Come si aiutano i poveri?
“Il modo migliore per aiutare i poveri è rispettarli, stare davanti a loro come pari, senza maschere, privilegi, senza alcuna autorità diversa dall’amore e dal rispetto. E l’amore ti aiuterà a perseverare nonostante le delusioni, i fallimenti e la mancanza di onestà che dobbiamo affrontare quasi ogni giorno. Posso dire che non esiste una formula magica per aiutare i poveri. In ogni paese, cultura e civiltà, ci saranno sempre gesti diversi, approcci diversi – ma questi devono essere tutti dettati dall’amore. Inoltre, quando siamo commossi dall’amore, possiamo sapere che abbiamo scelto la strada giusta. E la cosa più importante è scegliere la strada giusta; ogni vita è costruita un passo alla volta e un giorno alla volta.

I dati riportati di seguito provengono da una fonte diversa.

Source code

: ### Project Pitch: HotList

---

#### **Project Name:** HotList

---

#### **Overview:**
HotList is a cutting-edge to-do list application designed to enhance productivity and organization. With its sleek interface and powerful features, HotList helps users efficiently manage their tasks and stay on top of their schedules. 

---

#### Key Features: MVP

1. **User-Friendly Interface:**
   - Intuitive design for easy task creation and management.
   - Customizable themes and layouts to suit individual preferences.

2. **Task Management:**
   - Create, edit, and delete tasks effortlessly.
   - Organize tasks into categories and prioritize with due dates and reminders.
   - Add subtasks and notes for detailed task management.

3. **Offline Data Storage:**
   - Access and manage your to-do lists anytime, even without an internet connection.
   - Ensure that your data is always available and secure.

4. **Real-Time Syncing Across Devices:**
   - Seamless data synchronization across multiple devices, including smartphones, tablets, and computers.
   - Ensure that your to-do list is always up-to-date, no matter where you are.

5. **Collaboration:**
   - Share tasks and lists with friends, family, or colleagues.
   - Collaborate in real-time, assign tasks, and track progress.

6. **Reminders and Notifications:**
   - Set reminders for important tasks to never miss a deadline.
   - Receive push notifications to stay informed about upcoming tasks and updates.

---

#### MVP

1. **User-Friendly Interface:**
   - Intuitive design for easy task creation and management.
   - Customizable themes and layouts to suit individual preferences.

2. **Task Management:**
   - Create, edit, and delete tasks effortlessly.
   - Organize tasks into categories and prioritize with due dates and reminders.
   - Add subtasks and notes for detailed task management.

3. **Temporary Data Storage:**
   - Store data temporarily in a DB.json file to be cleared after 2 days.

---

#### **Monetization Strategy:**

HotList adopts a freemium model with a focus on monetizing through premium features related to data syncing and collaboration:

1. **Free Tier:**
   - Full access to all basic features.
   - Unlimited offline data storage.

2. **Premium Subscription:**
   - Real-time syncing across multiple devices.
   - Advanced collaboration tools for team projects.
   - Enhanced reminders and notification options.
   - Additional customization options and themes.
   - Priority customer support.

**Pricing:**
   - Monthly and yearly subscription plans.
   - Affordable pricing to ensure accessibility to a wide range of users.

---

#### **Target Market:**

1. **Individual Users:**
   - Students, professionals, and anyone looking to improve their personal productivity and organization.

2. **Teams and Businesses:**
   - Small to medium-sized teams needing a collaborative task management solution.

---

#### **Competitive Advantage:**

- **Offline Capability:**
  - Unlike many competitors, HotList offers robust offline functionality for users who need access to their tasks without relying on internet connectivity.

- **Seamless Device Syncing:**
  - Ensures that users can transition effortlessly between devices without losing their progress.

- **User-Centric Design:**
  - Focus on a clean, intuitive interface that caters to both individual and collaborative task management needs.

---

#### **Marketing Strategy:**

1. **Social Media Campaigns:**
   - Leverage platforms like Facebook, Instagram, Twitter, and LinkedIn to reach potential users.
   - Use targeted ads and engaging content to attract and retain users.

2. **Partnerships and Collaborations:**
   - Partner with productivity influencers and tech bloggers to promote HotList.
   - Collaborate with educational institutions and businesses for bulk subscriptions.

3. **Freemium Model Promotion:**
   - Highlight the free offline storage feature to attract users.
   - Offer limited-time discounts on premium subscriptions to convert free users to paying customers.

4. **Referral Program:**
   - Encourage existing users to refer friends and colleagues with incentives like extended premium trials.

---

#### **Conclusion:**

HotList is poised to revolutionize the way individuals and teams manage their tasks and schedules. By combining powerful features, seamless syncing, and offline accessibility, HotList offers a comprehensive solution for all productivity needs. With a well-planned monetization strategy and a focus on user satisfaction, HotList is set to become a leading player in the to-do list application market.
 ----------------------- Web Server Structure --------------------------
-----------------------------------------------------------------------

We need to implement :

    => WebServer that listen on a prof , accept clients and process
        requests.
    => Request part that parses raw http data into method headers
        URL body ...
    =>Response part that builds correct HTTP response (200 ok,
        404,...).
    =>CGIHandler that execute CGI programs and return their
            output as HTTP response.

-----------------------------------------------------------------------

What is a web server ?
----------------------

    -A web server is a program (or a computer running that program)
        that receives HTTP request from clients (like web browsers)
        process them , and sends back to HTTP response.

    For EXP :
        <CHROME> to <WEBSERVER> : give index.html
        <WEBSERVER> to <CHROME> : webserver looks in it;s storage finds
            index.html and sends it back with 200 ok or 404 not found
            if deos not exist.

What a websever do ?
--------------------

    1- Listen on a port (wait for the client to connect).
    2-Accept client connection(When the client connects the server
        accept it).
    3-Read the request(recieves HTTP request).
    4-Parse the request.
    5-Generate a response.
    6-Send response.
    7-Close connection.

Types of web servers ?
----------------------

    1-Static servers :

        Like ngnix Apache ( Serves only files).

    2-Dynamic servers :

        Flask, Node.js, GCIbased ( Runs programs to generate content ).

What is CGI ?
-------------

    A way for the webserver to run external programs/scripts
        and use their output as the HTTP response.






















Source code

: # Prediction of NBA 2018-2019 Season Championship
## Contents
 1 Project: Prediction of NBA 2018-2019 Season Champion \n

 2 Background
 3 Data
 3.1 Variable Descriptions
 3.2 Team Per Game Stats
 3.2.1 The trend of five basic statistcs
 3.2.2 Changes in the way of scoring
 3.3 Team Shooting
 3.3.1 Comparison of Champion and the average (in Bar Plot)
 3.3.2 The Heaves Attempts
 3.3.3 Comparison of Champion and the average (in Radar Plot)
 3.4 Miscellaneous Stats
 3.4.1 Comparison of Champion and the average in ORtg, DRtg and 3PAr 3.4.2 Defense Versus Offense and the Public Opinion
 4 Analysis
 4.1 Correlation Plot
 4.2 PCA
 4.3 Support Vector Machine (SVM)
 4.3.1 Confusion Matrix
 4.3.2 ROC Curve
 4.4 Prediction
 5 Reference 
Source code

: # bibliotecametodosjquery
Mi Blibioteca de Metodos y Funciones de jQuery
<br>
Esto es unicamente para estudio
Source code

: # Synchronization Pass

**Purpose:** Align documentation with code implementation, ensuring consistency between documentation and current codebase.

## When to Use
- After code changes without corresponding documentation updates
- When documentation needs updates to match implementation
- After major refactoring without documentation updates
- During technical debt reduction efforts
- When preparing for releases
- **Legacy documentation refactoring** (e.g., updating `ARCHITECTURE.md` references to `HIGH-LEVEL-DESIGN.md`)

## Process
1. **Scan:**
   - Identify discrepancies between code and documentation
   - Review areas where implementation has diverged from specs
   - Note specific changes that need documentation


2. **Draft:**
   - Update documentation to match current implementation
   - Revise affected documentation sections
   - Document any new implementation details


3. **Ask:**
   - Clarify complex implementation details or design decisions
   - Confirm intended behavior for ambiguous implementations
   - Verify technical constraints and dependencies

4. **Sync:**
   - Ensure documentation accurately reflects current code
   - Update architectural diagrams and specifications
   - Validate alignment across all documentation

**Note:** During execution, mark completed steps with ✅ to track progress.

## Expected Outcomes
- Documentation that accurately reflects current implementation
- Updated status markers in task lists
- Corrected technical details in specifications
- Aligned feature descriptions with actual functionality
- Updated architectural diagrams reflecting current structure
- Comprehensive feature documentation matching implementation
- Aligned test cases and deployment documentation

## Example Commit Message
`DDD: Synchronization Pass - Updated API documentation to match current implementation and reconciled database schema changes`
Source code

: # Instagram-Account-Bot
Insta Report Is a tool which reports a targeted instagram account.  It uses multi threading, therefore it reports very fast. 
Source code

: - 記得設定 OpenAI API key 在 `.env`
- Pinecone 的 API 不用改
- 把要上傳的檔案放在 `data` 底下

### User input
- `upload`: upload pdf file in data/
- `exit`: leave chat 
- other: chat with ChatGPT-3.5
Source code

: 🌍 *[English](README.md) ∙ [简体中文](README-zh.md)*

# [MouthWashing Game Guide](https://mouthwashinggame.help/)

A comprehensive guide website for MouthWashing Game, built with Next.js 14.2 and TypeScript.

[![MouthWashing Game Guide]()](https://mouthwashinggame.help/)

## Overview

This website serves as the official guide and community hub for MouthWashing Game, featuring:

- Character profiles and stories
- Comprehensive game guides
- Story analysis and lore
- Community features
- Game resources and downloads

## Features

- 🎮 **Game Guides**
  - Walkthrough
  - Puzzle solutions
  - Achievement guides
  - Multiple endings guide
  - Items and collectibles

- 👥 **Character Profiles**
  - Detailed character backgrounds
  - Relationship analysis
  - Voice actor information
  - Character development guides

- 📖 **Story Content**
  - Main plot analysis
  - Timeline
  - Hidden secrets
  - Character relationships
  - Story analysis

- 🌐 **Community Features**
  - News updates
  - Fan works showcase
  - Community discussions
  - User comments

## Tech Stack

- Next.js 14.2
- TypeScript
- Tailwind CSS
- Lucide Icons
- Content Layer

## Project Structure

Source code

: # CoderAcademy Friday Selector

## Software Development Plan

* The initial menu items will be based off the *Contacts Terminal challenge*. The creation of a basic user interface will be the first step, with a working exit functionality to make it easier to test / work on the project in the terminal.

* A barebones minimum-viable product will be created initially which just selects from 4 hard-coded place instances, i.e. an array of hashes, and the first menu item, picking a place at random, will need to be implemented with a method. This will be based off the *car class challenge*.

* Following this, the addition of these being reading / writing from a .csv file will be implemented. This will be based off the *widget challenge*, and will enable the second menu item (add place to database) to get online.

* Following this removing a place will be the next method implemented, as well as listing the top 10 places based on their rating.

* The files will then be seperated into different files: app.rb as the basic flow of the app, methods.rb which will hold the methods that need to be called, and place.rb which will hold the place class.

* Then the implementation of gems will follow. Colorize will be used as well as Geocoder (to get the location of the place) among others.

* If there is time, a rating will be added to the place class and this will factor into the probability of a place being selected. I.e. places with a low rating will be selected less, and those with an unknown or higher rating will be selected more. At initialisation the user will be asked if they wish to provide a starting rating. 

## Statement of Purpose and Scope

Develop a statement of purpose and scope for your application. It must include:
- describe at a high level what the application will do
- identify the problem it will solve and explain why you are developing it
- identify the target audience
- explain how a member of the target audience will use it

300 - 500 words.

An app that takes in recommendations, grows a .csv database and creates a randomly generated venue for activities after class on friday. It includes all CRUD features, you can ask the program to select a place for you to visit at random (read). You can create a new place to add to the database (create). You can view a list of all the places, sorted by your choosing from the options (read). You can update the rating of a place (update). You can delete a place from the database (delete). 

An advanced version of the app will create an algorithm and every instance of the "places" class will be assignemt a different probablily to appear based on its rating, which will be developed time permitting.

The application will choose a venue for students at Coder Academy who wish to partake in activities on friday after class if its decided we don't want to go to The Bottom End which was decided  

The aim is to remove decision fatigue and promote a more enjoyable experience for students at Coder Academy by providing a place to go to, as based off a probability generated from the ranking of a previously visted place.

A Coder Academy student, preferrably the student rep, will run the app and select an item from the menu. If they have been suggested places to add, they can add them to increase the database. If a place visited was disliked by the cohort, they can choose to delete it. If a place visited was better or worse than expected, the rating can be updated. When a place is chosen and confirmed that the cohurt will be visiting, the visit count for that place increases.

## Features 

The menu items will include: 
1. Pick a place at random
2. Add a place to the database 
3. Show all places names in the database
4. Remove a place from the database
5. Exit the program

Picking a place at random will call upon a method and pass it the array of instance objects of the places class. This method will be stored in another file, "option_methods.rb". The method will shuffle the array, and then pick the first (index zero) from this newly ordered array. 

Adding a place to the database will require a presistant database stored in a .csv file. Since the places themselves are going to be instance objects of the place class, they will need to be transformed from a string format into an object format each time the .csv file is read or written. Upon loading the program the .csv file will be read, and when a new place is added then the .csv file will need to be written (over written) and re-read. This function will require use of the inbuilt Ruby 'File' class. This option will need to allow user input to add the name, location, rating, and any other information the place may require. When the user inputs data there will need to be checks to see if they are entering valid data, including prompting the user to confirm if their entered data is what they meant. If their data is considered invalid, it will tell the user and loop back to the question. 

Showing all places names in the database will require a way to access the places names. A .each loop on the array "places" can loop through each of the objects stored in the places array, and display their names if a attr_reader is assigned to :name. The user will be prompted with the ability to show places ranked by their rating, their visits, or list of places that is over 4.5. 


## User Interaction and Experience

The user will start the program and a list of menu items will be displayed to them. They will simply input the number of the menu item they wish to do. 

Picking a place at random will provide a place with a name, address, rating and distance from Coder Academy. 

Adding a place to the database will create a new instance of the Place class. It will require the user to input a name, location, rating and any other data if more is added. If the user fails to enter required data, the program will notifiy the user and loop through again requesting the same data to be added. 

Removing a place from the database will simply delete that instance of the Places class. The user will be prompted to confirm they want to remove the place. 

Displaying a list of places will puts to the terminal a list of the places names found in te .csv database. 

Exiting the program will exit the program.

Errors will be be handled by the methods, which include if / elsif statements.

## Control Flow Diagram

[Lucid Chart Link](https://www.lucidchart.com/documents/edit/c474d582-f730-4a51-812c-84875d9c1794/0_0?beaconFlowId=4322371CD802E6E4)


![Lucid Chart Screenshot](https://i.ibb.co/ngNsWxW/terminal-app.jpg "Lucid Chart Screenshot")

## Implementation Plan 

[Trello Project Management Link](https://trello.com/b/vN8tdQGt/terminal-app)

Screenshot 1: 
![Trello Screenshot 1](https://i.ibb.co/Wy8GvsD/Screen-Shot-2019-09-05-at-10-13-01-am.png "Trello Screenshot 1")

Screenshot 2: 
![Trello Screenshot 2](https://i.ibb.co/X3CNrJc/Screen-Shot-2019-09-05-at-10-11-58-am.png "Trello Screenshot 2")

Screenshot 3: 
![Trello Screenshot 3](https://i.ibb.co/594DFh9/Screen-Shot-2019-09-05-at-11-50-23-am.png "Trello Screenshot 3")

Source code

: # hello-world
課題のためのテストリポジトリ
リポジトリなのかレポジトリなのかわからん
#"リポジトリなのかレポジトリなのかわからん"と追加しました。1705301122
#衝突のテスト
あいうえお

Qualsiasi sforzo di aiuto e qualsiasi movimento di solidarietà devono esistere solo per dare coraggio alle persone e dare loro la volontà di continuare nonostante le difficoltà. Questo non si apprende dai libri. Questo è qualcosa che impariamo dai nostri cuori, dove c’è amore e la forza dello spirito.
Una persona ha un’identità fisica, emotiva, spirituale; non puoi dividere quell’identità tra queste diverse parti, l’identità deve essere considerata nel suo insieme: una persona. Mentre aiutiamo una persona a uscire dalla povertà estrema, dobbiamo anche aiutare quella persona a essere responsabile e ad essere felice con i loro fratelli e sorelle e a capire che lo spirito è ciò che rende una persona – lo spirito ha anche bisogno della forza e della grazia di Dio”.